Bernard Rose's film from Howard Marks' autobiography is an odd beast - larky but long, watchable but unpersuasive, agreeable but never too likeable. Ultimately, one asks if Mr Marks' story is worth making a movie about at all – there's plenty of incident and far flung locations to be sure, but on this evidence it simply isn't captivating enough. It episodically depicts the various adventures in the famed drug smuggler's life – Ifans is personable enough playing him but perhaps could do with more vigour.
Early black and white sequences show him leaving the poor family home to attend Oxford university. Here, attracted to the lovely Ilze (Pataky), he is introduced to drugs and on the first hit the movie moves into colour.

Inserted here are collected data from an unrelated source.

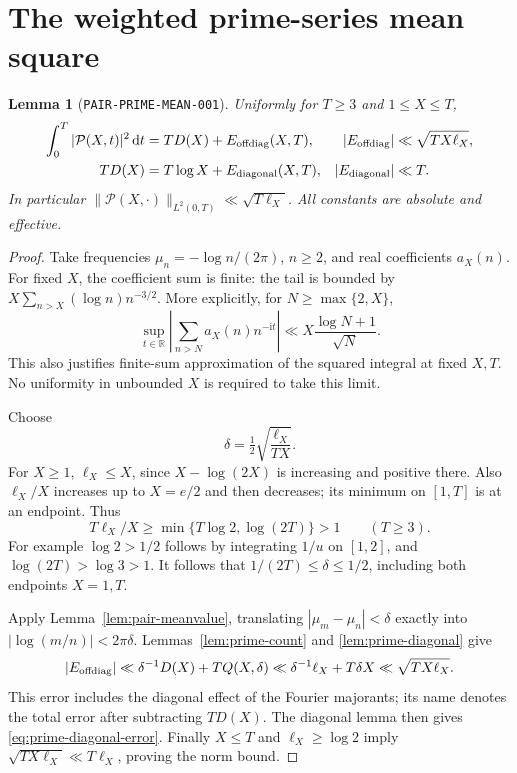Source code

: \documentclass[11pt]{article}
\newtheorem{lemma}{Lemma}
\newcommand{\dd}{\,\mathrm d}
\newcommand{\ii}{\mathrm i}
\newcommand{\PS}{\mathcal P}
\begin{document}
\section{The weighted prime-series mean square}

\begin{lemma}[\texttt{PAIR-PRIME-MEAN-001}]\label{lem:prime-mean}
Uniformly for \(T\geq3\) and \(1\leq X\leq T\),
\begin{align}
 \int_0^T|\PS(X,t)|^2\dd t
 &=TD(X)+E_{\rm offdiag}(X,T),&
 |E_{\rm offdiag}|&\ll\sqrt{TX\ell_X},\label{eq:prime-mean}\\
 TD(X)&=T\log X+E_{\rm diagonal}(X,T),&
 |E_{\rm diagonal}|&\ll T.\label{eq:prime-diagonal-error}
\end{align}
In particular \(\|\PS(X,\cdot)\|_{L^2(0,T)}
\ll\sqrt{T\ell_X}\). All constants are absolute and effective.
\end{lemma}
\begin{proof}
Take frequencies \(\mu_n=-\log n/(2\pi)\), \(n\geq2\), and real
coefficients \(a_X(n)\). For fixed \(X\), the coefficient sum is
finite: the tail is bounded by \(X\sum_{n>X}(\log n)n^{-3/2}\).
More explicitly, for \(N\geq\max\{2,X\}\),
\[
 \sup_{t\in\mathbb R}\left|
       \sum_{n>N}a_X(n)n^{-\ii t}\right|
 \ll X\frac{\log N+1}{\sqrt N}.
\]
This also justifies finite-sum approximation of the squared integral
at fixed \(X,T\). No uniformity in unbounded \(X\) is required to
take this limit.

Choose
\begin{equation}\label{eq:prime-bandwidth}
 \delta=\tfrac12\sqrt{\frac{\ell_X}{TX}}.
\end{equation}
For \(X\geq1\), \(\ell_X\leq X\), since
\(X-\log(2X)\) is increasing and positive there.
Also \(\ell_X/X\) increases up to \(X=e/2\) and then decreases;
its minimum on \([1,T]\) is at an endpoint. Thus
\[
 T\ell_X/X\geq\min\{T\log2,\log(2T)\}>1\qquad(T\geq3).
\]
For example \(\log2>1/2\) follows by integrating \(1/u\) on
\([1,2]\), and \(\log(2T)>\log3>1\).
It follows that \(1/(2T)\leq\delta\leq1/2\), including both
endpoints \(X=1,T\).

Apply Lemma~\ref{lem:pair-meanvalue}, translating
\(|\mu_m-\mu_n|<\delta\) exactly into
\(|\log(m/n)|<2\pi\delta\). Lemmas~\ref{lem:prime-count}
and \ref{lem:prime-diagonal} give
\[
 |E_{\rm offdiag}|
 \ll\delta^{-1}D(X)+TQ(X,\delta)
 \ll\delta^{-1}\ell_X+T\delta X
 \ll\sqrt{TX\ell_X}.
\]
This error includes the diagonal effect of the Fourier majorants;
its name denotes the total error after subtracting \(TD(X)\).
The diagonal lemma then gives \eqref{eq:prime-diagonal-error}.
Finally \(X\leq T\) and \(\ell_X\geq\log2\) imply
\(\sqrt{TX\ell_X}\ll T\ell_X\), proving the norm bound.
\end{proof}
\end{document}
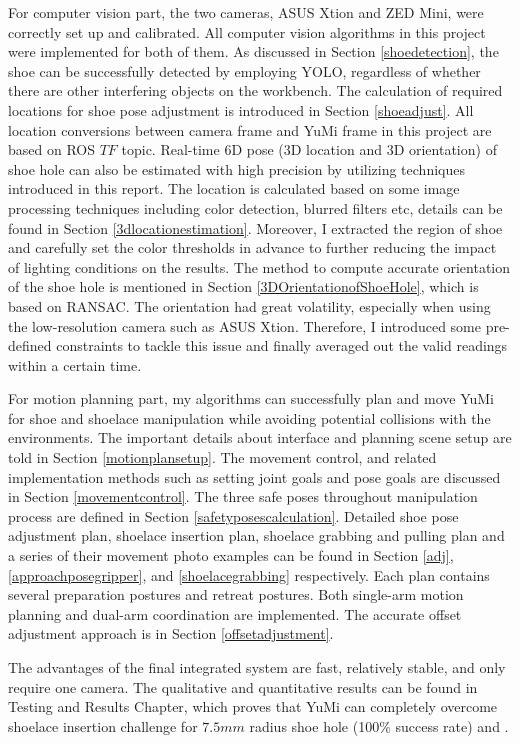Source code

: For computer vision part, the two cameras, ASUS Xtion and ZED Mini, were correctly set up and calibrated. All computer vision algorithms in this project were implemented for both of them. As discussed in Section \ref{shoedetection}, the shoe can be successfully detected by employing YOLO, regardless of whether there are other interfering objects on the workbench. The calculation of required locations for shoe pose adjustment is introduced in Section \ref{shoeadjust}. All location conversions between camera frame and YuMi frame in this project are based on ROS $TF$ topic. Real-time 6D pose (3D location and 3D orientation) of shoe hole can also be estimated with high precision by utilizing techniques introduced in this report. The location is calculated based on some image processing techniques including color detection, blurred filters etc, details can be found in Section \ref{3dlocationestimation}. Moreover, I extracted the region of shoe and carefully set the color thresholds in advance to further reducing the impact of lighting conditions on the results. The method to compute accurate orientation of the shoe hole is mentioned in Section \ref{3DOrientationofShoeHole}, which is based on RANSAC. The orientation had great volatility, especially when using the low-resolution camera such as ASUS Xtion. Therefore, I introduced some pre-defined constraints to tackle this issue and finally averaged out the valid readings within a certain time.

For motion planning part, my algorithms can successfully plan and move YuMi for shoe and shoelace manipulation while avoiding potential collisions with the environments. The important details about interface and planning scene setup are told in Section \ref{motionplansetup}. The movement control, and related implementation methods such as setting joint goals and pose goals are discussed in Section \ref{movementcontrol}. The three safe poses throughout manipulation process are defined in Section \ref{safetyposescalculation}. Detailed shoe pose adjustment plan, shoelace insertion plan, shoelace grabbing and pulling plan and a series of their movement photo examples can be found in Section \ref{adj}, \ref{approachposegripper}, and \ref{shoelacegrabbing} respectively. Each plan contains several preparation postures and retreat postures. Both single-arm motion planning and dual-arm coordination are implemented. The accurate offset adjustment approach is in Section \ref{offsetadjustment}.

The advantages of the final integrated system are fast, relatively stable, and only require one camera. The qualitative and quantitative results can be found in Testing and Results Chapter, which proves that YuMi can completely overcome shoelace insertion challenge for $7.5mm$ radius shoe hole (100\% success rate) and .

One leaving uni, he and Ilze are employed as teachers but he craves excitement. A pal (Huston) asks him to transport some hashish from Germany and he warms to the task. He gets in contact with IRA renegade Jim McCann (Thewlis, relishing the chance to dispense with any subtlety) to help him transport hash from Pakistan and at the same time is recruited by university acquaintance Mac (McKay) to spy on his informants. He tries to crack the American market, working with US contact Glover, marries attractive Judy (Sevigny) and has two kids, spends time with his family in Palma, makes lots of money, and is eventually tracked down and jailed.So there's much to get through, and Rose maintains a semi-jokey tone to the proceedings throughout. But you're never charmed by the protagonists – and frankly, why should you be? – this consequently never making one fully involved in their plight. It certainly has chutzpah but there are longueurs and ultimately it never hits the bullseye. You end up wishing you could like the movie more. A disappointment overall.
EXTRAS ★★★ Two audio commentaries – one with Marks, and one with Rose; cast and crew interviews (25:28); a behind-the-scenes featurette (12:37); Howard and Rhys On Stage (3:33);and deleted scenes (2:52).